#### [TASK DATA]
--

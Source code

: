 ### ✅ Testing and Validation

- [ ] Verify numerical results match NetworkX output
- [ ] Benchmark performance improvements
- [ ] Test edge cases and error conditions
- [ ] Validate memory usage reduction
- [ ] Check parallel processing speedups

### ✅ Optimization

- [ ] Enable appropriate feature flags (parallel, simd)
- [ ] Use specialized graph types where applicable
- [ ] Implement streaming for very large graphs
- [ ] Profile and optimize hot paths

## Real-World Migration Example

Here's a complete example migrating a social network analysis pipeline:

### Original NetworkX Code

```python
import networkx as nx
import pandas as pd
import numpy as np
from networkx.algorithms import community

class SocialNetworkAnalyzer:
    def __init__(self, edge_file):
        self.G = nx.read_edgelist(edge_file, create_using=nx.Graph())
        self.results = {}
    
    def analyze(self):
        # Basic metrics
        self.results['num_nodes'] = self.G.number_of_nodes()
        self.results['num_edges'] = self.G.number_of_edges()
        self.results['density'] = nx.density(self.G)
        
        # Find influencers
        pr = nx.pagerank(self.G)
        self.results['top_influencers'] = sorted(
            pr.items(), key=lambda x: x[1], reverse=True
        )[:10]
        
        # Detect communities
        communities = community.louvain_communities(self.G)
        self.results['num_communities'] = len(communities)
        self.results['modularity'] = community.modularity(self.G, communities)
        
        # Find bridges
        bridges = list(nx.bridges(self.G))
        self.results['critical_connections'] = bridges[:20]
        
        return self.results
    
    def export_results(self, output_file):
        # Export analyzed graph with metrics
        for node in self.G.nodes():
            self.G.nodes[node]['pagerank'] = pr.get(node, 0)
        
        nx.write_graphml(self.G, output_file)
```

--

#### [WHAT IS NEEDED]
Retrieve each line from the records above where the word "community" occurs.

#### [SOLUTION TO THE EXERCISE]
from networkx.algorithms import community
        communities = community.louvain_communities(self.G)
        self.results['modularity'] = community.modularity(self.G, communities)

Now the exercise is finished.